BEGIN
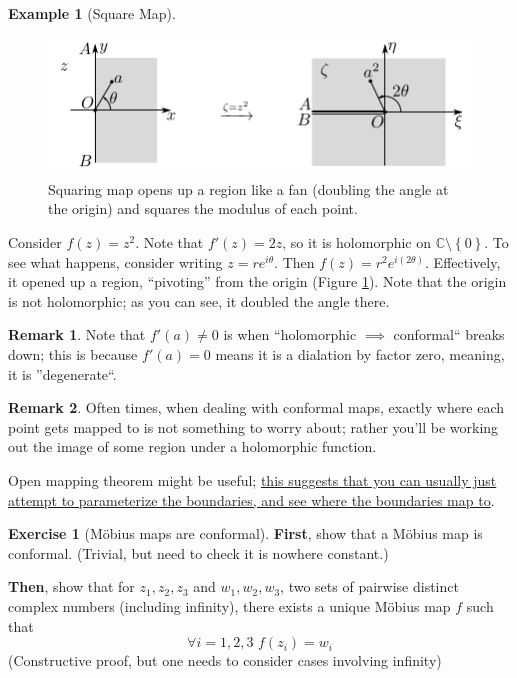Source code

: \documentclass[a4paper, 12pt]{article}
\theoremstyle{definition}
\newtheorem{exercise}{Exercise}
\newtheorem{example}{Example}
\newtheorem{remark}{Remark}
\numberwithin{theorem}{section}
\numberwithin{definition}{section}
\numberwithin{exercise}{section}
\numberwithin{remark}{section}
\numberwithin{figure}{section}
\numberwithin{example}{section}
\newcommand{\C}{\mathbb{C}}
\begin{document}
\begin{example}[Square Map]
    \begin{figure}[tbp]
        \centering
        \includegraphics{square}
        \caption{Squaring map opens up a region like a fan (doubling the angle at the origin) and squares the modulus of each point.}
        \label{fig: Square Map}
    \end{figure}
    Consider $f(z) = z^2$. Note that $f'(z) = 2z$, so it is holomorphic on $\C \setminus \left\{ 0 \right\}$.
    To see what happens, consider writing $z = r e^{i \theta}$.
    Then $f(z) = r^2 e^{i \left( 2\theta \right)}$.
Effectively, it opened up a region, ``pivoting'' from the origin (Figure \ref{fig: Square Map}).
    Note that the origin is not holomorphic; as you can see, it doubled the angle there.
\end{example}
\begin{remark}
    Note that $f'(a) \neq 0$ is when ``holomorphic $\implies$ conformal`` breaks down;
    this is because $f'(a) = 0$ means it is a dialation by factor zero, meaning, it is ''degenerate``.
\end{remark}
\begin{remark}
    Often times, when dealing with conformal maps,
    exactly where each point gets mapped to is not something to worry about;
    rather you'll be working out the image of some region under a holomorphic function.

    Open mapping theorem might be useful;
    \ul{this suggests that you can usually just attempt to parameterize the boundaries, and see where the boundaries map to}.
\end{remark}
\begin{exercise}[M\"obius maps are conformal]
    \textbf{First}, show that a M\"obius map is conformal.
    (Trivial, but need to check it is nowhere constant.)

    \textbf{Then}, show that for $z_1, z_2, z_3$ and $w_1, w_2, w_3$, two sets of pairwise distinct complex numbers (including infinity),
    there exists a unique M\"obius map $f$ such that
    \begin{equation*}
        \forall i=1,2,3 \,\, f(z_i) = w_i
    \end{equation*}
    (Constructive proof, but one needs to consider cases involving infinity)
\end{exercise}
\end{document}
END
INSTRUCTIONS TO FOLLOW:
Pictures aside, retype all of the entries word for word.

ANSWER BOX:
Source code

: \documentclass[a4paper, 12pt]{article}
\theoremstyle{definition}
\newtheorem{exercise}{Exercise}
\newtheorem{example}{Example}
\newtheorem{remark}{Remark}
\numberwithin{theorem}{section}
\numberwithin{definition}{section}
\numberwithin{exercise}{section}
\numberwithin{remark}{section}
\numberwithin{figure}{section}
\numberwithin{example}{section}
\newcommand{\C}{\mathbb{C}}
\begin{document}
\begin{example}[Square Map]
    \begin{figure}[tbp]
        \centering
        \includegraphics{square}
        \caption{Squaring map opens up a region like a fan (doubling the angle at the origin) and squares the modulus of each point.}
        \label{fig: Square Map}
    \end{figure}
    Consider $f(z) = z^2$. Note that $f'(z) = 2z$, so it is holomorphic on $\C \setminus \left\{ 0 \right\}$.
    To see what happens, consider writing $z = r e^{i \theta}$.
    Then $f(z) = r^2 e^{i \left( 2\theta \right)}$.
Effectively, it opened up a region, ``pivoting'' from the origin (Figure \ref{fig: Square Map}).
    Note that the origin is not holomorphic; as you can see, it doubled the angle there.
\end{example}
\begin{remark}
    Note that $f'(a) \neq 0$ is when ``holomorphic $\implies$ conformal`` breaks down;
    this is because $f'(a) = 0$ means it is a dialation by factor zero, meaning, it is ''degenerate``.
\end{remark}
\begin{remark}
    Often times, when dealing with conformal maps,
    exactly where each point gets mapped to is not something to worry about;
    rather you'll be working out the image of some region under a holomorphic function.

    Open mapping theorem might be useful;
    \ul{this suggests that you can usually just attempt to parameterize the boundaries, and see where the boundaries map to}.
\end{remark}
\begin{exercise}[M\"obius maps are conformal]
    \textbf{First}, show that a M\"obius map is conformal.
    (Trivial, but need to check it is nowhere constant.)

    \textbf{Then}, show that for $z_1, z_2, z_3$ and $w_1, w_2, w_3$, two sets of pairwise distinct complex numbers (including infinity),
    there exists a unique M\"obius map $f$ such that
    \begin{equation*}
        \forall i=1,2,3 \,\, f(z_i) = w_i
    \end{equation*}
    (Constructive proof, but one needs to consider cases involving infinity)
\end{exercise}
\end{document}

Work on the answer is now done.